By: Sarah Lehman
Some of you may have already written/started writing fan fiction of your own, whether you knew about fan fiction before discovering this blog or not. If you haven’t, but would like to, I have a few basic guidelines and tips that you may find helpful. Of course, these are not hard and fast rules, but I feel it would be good to keep them in mind just to be safe. With a bit of luck, your story will become one of the most read/recommended stories of whatever fandom you’re writing for.
My Writing Process
Sometimes you have specific pieces of a story that you know will be included–events or details that you’ve already come up with or otherwise have figured out. I have found it’s easier to jot these down first, deciding where in the story they go (ex. Event A happens close to the beginning, while Event B happens somewhere in the middle) as you do. Once that’s done, it’s just a matter of filling in the blanks. Because this method of writing involves arranging pieces of a story and figuring out where they go, I like to refer to it as the ‘jigsaw method.’
Obviously, the more familiar you are with a fandom, the easier it is to write fan fiction for said fandom. However, there may be times when for whatever reason, you want to write a fic that uses a fandom you are not as familiar with. Should this happen, I strongly advise you to do as much research as necessary in order to be consistent. A lot of fans are very touchy about how much respect the source material gets–if a character acts in a manner inconsistent with their canon self, people are going to notice, and if you don’t provide a reasonable explanation for the OOC (out of character) behavior, don’t be surprised if you only get negative feedback.
In addition to OOC behavior, as mentioned [above/in the last post], there are several other things an author should be cautious about.
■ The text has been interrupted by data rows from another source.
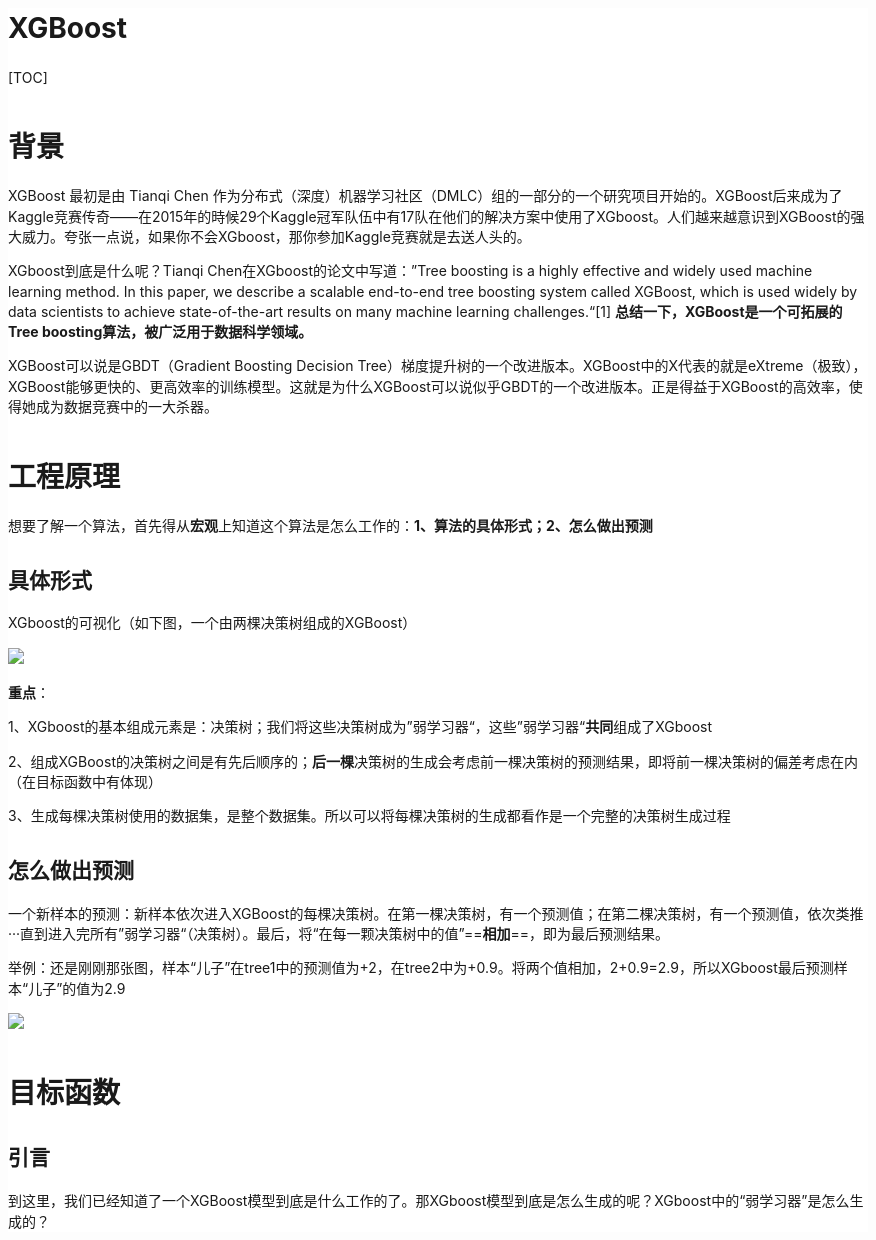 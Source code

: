 # XGBoost

[TOC]

# 背景

XGBoost 最初是由 Tianqi Chen 作为分布式（深度）机器学习社区（DMLC）组的一部分的一个研究项目开始的。XGBoost后来成为了Kaggle竞赛传奇——在2015年的時候29个Kaggle冠军队伍中有17队在他们的解决方案中使用了XGboost。人们越来越意识到XGBoost的强大威力。夸张一点说，如果你不会XGboost，那你参加Kaggle竞赛就是去送人头的。

XGboost到底是什么呢？Tianqi Chen在XGboost的论文中写道：”Tree boosting is a highly effective and widely used machine learning method. In this paper, we describe a scalable end-to-end tree boosting system called XGBoost, which is used widely by data scientists to achieve state-of-the-art results on many machine learning challenges.“\[1] **总结一下，XGBoost是一个可拓展的Tree boosting算法，被广泛用于数据科学领域。**

XGBoost可以说是GBDT（Gradient Boosting Decision Tree）梯度提升树的一个改进版本。XGBoost中的X代表的就是eXtreme（极致），XGBoost能够更快的、更高效率的训练模型。这就是为什么XGBoost可以说似乎GBDT的一个改进版本。正是得益于XGBoost的高效率，使得她成为数据竞赛中的一大杀器。

# 工程原理

想要了解一个算法，首先得从**宏观**上知道这个算法是怎么工作的：**1、算法的具体形式；2、怎么做出预测**

## 具体形式

XGboost的可视化（如下图，一个由两棵决策树组成的XGBoost）

![](https://typora-nigel.oss-cn-nanjing.aliyuncs.com/img/image-20220901194516648.png)

**重点**：

1、XGboost的基本组成元素是：决策树；我们将这些决策树成为”弱学习器“，这些”弱学习器“**共同**组成了XGboost

2、组成XGBoost的决策树之间是有先后顺序的；**后一棵**决策树的生成会考虑前一棵决策树的预测结果，即将前一棵决策树的偏差考虑在内（在目标函数中有体现）

3、生成每棵决策树使用的数据集，是整个数据集。所以可以将每棵决策树的生成都看作是一个完整的决策树生成过程

## 怎么做出预测

一个新样本的预测：新样本依次进入XGBoost的每棵决策树。在第一棵决策树，有一个预测值；在第二棵决策树，有一个预测值，依次类推···直到进入完所有”弱学习器“（决策树）。最后，将“在每一颗决策树中的值”==**相加**==，即为最后预测结果。

举例：还是刚刚那张图，样本“儿子”在tree1中的预测值为+2，在tree2中为+0.9。将两个值相加，2+0.9=2.9，所以XGboost最后预测样本“儿子”的值为2.9

![](https://typora-nigel.oss-cn-nanjing.aliyuncs.com/img/image-20220901194516648.png)

# 目标函数

## 引言

到这里，我们已经知道了一个XGBoost模型到底是什么工作的了。那XGboost模型到底是怎么生成的呢？XGboost中的“弱学习器”是怎么生成的？


[^updater]: 对tree_method参数的补充。updater是不常用或者旧版的tree_method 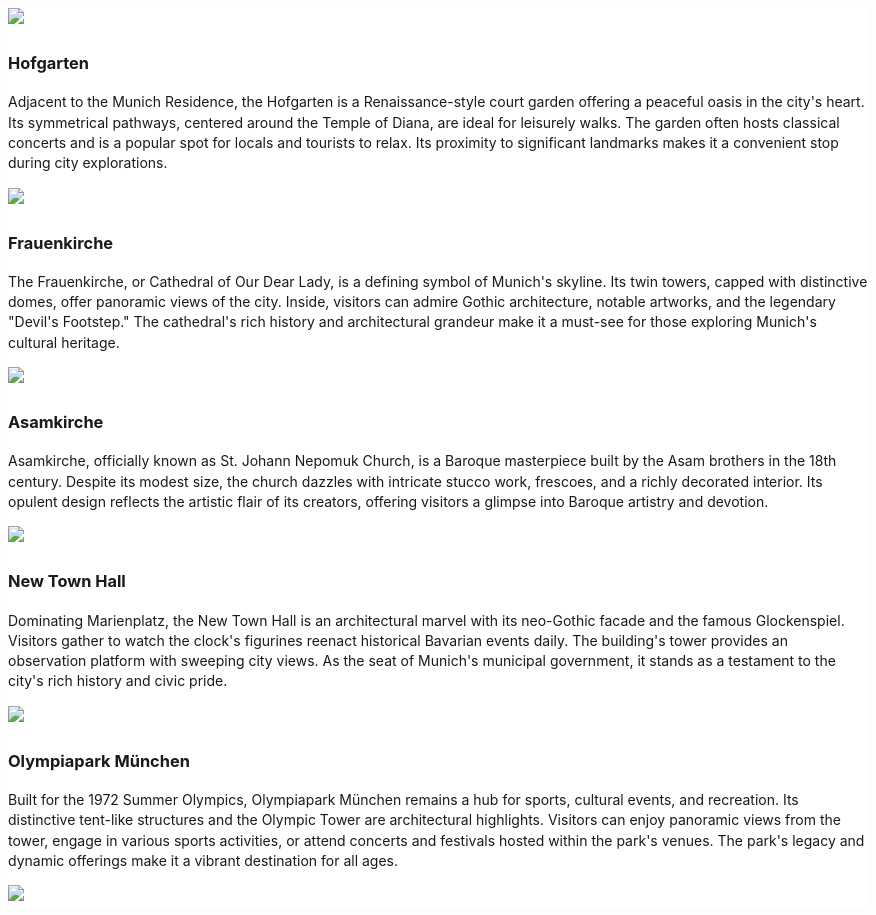 ![](https://assets.mymaggie.ai/uploads/small_Hofgarten_munich_ada147bb3a.jpg)

### Hofgarten

Adjacent to the Munich Residence, the Hofgarten is a Renaissance-style court garden offering a peaceful oasis in the city's heart. Its symmetrical pathways, centered around the Temple of Diana, are ideal for leisurely walks. The garden often hosts classical concerts and is a popular spot for locals and tourists to relax. Its proximity to significant landmarks makes it a convenient stop during city explorations.

![](https://assets.mymaggie.ai/uploads/small_Frauenkirche_munich_92e011741a.jpg)

### Frauenkirche

The Frauenkirche, or Cathedral of Our Dear Lady, is a defining symbol of Munich's skyline. Its twin towers, capped with distinctive domes, offer panoramic views of the city. Inside, visitors can admire Gothic architecture, notable artworks, and the legendary "Devil's Footstep." The cathedral's rich history and architectural grandeur make it a must-see for those exploring Munich's cultural heritage.

![](https://assets.mymaggie.ai/uploads/small_Asamkirche_munich_385c930bc2.jpg)

### Asamkirche

Asamkirche, officially known as St. Johann Nepomuk Church, is a Baroque masterpiece built by the Asam brothers in the 18th century. Despite its modest size, the church dazzles with intricate stucco work, frescoes, and a richly decorated interior. Its opulent design reflects the artistic flair of its creators, offering visitors a glimpse into Baroque artistry and devotion.

![](https://assets.mymaggie.ai/uploads/small_New_Town_Hall_munich_3fb6bbf094.jpg)

### New Town Hall

Dominating Marienplatz, the New Town Hall is an architectural marvel with its neo-Gothic facade and the famous Glockenspiel. Visitors gather to watch the clock's figurines reenact historical Bavarian events daily. The building's tower provides an observation platform with sweeping city views. As the seat of Munich's municipal government, it stands as a testament to the city's rich history and civic pride.

![](https://assets.mymaggie.ai/uploads/small_Olympiapark_Muenchen_munich_405a0324a6.jpg)

### Olympiapark München

Built for the 1972 Summer Olympics, Olympiapark München remains a hub for sports, cultural events, and recreation. Its distinctive tent-like structures and the Olympic Tower are architectural highlights. Visitors can enjoy panoramic views from the tower, engage in various sports activities, or attend concerts and festivals hosted within the park's venues. The park's legacy and dynamic offerings make it a vibrant destination for all ages.

![](https://assets.mymaggie.ai/uploads/small_Nymphenburg_Palace_munich_827adb1d22.jpg)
Not only can fanfic readers react badly to mishandled canon characters, but also to poorly written original characters (OCs). Should you include an OC in your story, make sure they are not without flaws and do not get all the attention. Otherwise, that character may be denounced as a Mary Sue/Gary Stu (an overly perfect character whose sole purpose in the fic is to steal the spotlight and/or act as a way for the author to play out his/her fantasies)–a common grievance in the fanfiction world.
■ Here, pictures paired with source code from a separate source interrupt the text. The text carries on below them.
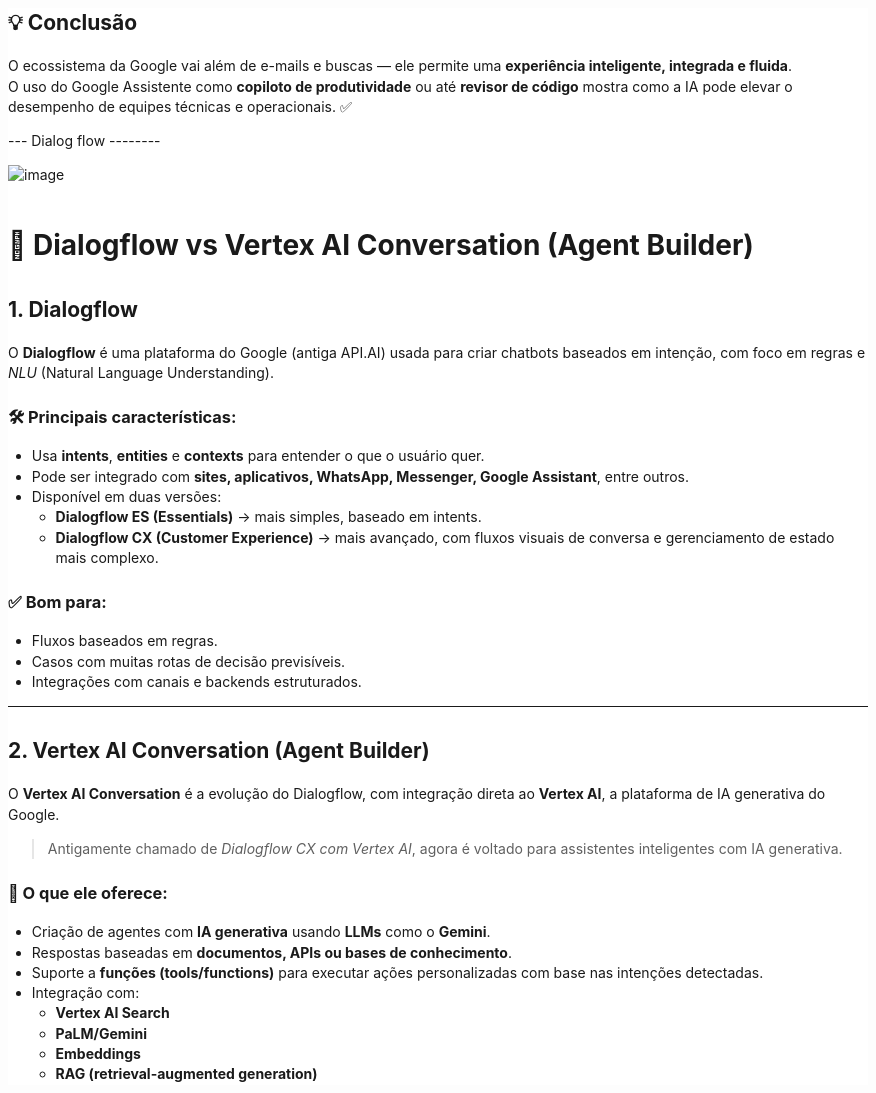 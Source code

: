 ## 💡 Conclusão

O ecossistema da Google vai além de e-mails e buscas — ele permite uma **experiência inteligente, integrada e fluida**.  
O uso do Google Assistente como **copiloto de produtividade** ou até **revisor de código** mostra como a IA pode elevar o desempenho de equipes técnicas e operacionais.
✅ 




--- Dialog flow --------

<img width="650" height="221" alt="image" src="https://github.com/user-attachments/assets/43396c31-4f64-4ab1-a402-6be12b1039d8" />


# 🤖 Dialogflow vs Vertex AI Conversation (Agent Builder)

## 1. Dialogflow

O **Dialogflow** é uma plataforma do Google (antiga API.AI) usada para criar chatbots baseados em intenção, com foco em regras e *NLU* (Natural Language Understanding).

### 🛠️ Principais características:
- Usa **intents**, **entities** e **contexts** para entender o que o usuário quer.
- Pode ser integrado com **sites, aplicativos, WhatsApp, Messenger, Google Assistant**, entre outros.
- Disponível em duas versões:
  - **Dialogflow ES (Essentials)** → mais simples, baseado em intents.
  - **Dialogflow CX (Customer Experience)** → mais avançado, com fluxos visuais de conversa e gerenciamento de estado mais complexo.

### ✅ Bom para:
- Fluxos baseados em regras.
- Casos com muitas rotas de decisão previsíveis.
- Integrações com canais e backends estruturados.

---

## 2. Vertex AI Conversation (Agent Builder)

O **Vertex AI Conversation** é a evolução do Dialogflow, com integração direta ao **Vertex AI**, a plataforma de IA generativa do Google.

> Antigamente chamado de *Dialogflow CX com Vertex AI*, agora é voltado para assistentes inteligentes com IA generativa.

### 🚀 O que ele oferece:
- Criação de agentes com **IA generativa** usando **LLMs** como o **Gemini**.
- Respostas baseadas em **documentos, APIs ou bases de conhecimento**.
- Suporte a **funções (tools/functions)** para executar ações personalizadas com base nas intenções detectadas.
- Integração com:
  - **Vertex AI Search**
  - **PaLM/Gemini**
  - **Embeddings**
  - **RAG (retrieval-augmented generation)**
Another frequent issue is deviation from canon, specifically how much a story deviates from canon events and/or setting mechanics. For example, many series that involve the use of magic have a well-defined system set of rules for how it works–who can use magic, what acts of magic are forbidden, etc. Should your story involve something that goes against the system, you should come up with a reasonable explanation for the change, or you may receive derisive, nasty, and/or overly nit-picky comments. Mind you, that doesn’t mean you have to stick to the rules full stop, especially if you’re doing a crossover, or that you will automatically get reviews saying things like “you’re doing it wrong”/“that’s not how it works [insert insult here]”/etc. You just need to keep the details of the setting and/or plot in mind.
References and Allusions
While it is common for a fanfic to include mentions of canon events in order to provide some degree of context, many fanfic writers like to include references that are not necessarily plot-relevant. Sometimes, they may simply be acknowledging that a particular canon event occurred, like when A New Hope had Han Solo claim the Millennium Falcon “made the Kessel Run in twelve parsecs,” and The Force Awakens had Rey mention that same feat (although she mistakenly said it was fourteen parsecs). Other times, they may be making a nod to an alternate continuity, such as the apparent cameo of the Golden Age Human Torch (who, despite his name, was actually an android) during the expo scene in Captain America: the First Avenger–in the comics, he and Cap fought alongside each other. (This might also be a reference to how Chris Evans played the Human Torch in the 2005 Fantastic Four movie) In addition, fanfics sometimes contain allusions to other series, like having a character mention “crossing the streams” (referring to Ghostbusters) or using the line “what’s up, Doc?” (Bugs Bunny’s catchphrase).
Hopefully you will find this advice helpful in writing your own fan fiction, but you should remember they are primarily suggestions. You might find they don’t mesh with your writing style or the ideas you have, and that’s just fine. There will always be critics, and some will leave harsh, insulting, or otherwise just plain rude comments, but don’t let them stop you from writing. And if you run into more objective problems like writer’s block, know that it is NEVER a bad idea to ask for help.